Hopefully this will help you to come to terms with Dimensions In Time in one of two ways. Either you can keep your copy, finally able to understand the plot you could never crack, or you can destroy it and never look back, content that the adventure never happened. Sadly, there are still a vast amount of glitches that have defied explanation…

  • The Rani’s TARDIS materialises – apparently stationary – in space, right next to a time hole with tremendous sucking power. Hmmm.
  • Since when has the Rani favoured neon ceilings, plush carpets and traveling companions?
  • The severed heads of the first and second Doctors fly around her console room, much to her delight. Are we witnessing a day-dream, or something? We can only hope.
  • The Rani’s Master Plan seems to involve controlling evolution by collecting genetic data from every race in the universe. (Surely all she needed to do was collect a pot’s worth of primal slime and then control it’s conditions? What exactly does she plan on doing with all those aliens inside her TARDIS, besides letting them run around after the Doctor when her trap fails?) At the same time, she intends to drive the Doctor insane by trapping his various incarnations in a forty-year time loop surrounding London’s East End. However, she seems pretty narked when he susses what she’s done, and moves in after him with a bunch of nasty monsters (all of which the Doctor had defeated before. This may explain the alien’s motives in wanting him dead, but not the Rani’s belief that they’ll be of any use). The viewer is also left wondering how much faith the Rani had in her own plan – why didn’t she leave the Doctor to his death, not check up on him every five minutes? And what has he done to piss her off so much, anyway?
  • Given that the fourth Doctor has never had the privilege of meeting his other selves, what makes him think that they have ignored his advice in the past? (And don’t believe the theory that his DiT appearance is set after a multiple Doctor yarn that has yet to be written. It’s blatantly balls. We want answers, not excuses!).
  • Just where exactly is he sitting? Either it is the TARDIS’ psychedelic chamber, a groovy communications room (such as the one from which the Master joined the Doctor’s trial), or a trap created by the Rani (it could be the “evil” that the Doctor refers to – those Lego trees do look pretty lethal).

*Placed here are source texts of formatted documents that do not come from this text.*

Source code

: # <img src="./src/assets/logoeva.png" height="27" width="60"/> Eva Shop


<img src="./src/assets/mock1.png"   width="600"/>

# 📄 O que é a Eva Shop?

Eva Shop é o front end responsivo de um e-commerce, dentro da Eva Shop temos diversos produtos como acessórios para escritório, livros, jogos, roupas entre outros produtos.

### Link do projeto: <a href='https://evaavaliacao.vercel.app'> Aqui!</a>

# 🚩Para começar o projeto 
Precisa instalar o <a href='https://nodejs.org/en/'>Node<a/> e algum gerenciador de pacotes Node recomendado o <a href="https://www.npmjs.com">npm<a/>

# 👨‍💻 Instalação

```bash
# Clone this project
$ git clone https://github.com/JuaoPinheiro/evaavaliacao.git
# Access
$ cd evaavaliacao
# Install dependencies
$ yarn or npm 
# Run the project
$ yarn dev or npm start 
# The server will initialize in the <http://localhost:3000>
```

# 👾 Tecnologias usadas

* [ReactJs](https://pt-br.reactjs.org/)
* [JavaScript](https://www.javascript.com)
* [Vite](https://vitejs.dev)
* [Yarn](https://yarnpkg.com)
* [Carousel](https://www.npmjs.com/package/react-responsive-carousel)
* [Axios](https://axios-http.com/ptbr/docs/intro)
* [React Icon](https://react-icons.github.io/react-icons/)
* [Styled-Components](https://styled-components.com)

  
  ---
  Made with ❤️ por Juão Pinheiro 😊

  • Why does he need a cheap microphone to contact his other selves, when the rest of them just squint?
  • Why?
  • When time jumps occur, why does the location change?
  • Mel comments that flares are back without knowing that it isn’t the 70s.

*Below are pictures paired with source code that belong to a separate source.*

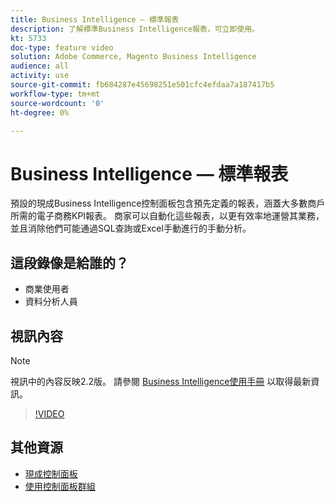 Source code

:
 ```yaml
---
title: Business Intelligence — 標準報表
description: 了解標準Business Intelligence報表，可立即使用。
kt: 5733
doc-type: feature video
solution: Adobe Commerce, Magento Business Intelligence
audience: all
activity: use
source-git-commit: fb684287e45698251e501cfc4efdaa7a187417b5
workflow-type: tm+mt
source-wordcount: '0'
ht-degree: 0%

---
```



# Business Intelligence — 標準報表

預設的現成Business Intelligence控制面板包含預先定義的報表，涵蓋大多數商戶所需的電子商務KPI報表。 商家可以自動化這些報表，以更有效率地運營其業務，並且消除他們可能通過SQL查詢或Excel手動進行的手動分析。

## 這段錄像是給誰的？

- 商業使用者
- 資料分析人員

## 視訊內容

>[!NOTE]
>
>視訊中的內容反映2.2版。 請參閱 [Business Intelligence使用手冊](https://docs.magento.com/mbi/) 以取得最新資訊。

>[!VIDEO](https://video.tv.adobe.com/v/35987?quality=12&learn=on)

## 其他資源

- [現成控制面板](https://docs.magento.com/mbi/data-user/dashboards/dashboards-pro.html)
- [使用控制面板群組](https://docs.magento.com/mbi/data-user/dashboards/using-dashboard-groups.html)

  • Susan has forgotten that her grandfather (and herself, presumably) can regenerate.
  • The East End locals cannot see the host of alien monsters chasing the Doctor, and, according to the fifth Doctor, can’t see the Time Lord and co. either. But they can.
  • The fifth Doctor tries running back to the TARDIS – despite it being in a different time stream. (Was he hoping to “ride” a time jump?)
  • The Rani wants to take the Doctor and friends on “a very long journey”. Why, then, did she not capture him in the same way as she picked up the Cyberman and the Gallifreyan Chancellor (who can’t have wanted to hide in pink roundels… perhaps they too took part in a jolly run-around first?) And if she wants to whisk him away with her, why does she spend most of Part One talking as if she wants him dead?
  • What the hell does Liz Shaw think she’s playing at?
  • For how many years has Bessie been parked behind the Queen Vic?
  • The Rani doesn’t seem to mind when residents of London steal her prisoners (perhaps she can’t see them).
  • If two “time brains” is all it takes to overload the Rani’s computer, why didn’t it pop when she collected two early incarnations of the Doctor? Or was that why she let them buzz around the console room?
  • Why has she kept clones of so many aliens when all she needs is their genetic data? Just how big is her TARDIS?
  • How is Sil able to float?
  • Why would she transfer a time tunnel to Greenwich? Why not Birmingham? Or Norfolk?
  • Why??
  • When the time tunnel sucks in the Rani’s TARDIS, what causes the first and second Doctor’s heads to float back out? Are they still spinning around out there?
  • And just how did the Rani escape from the Tetraps, anyway?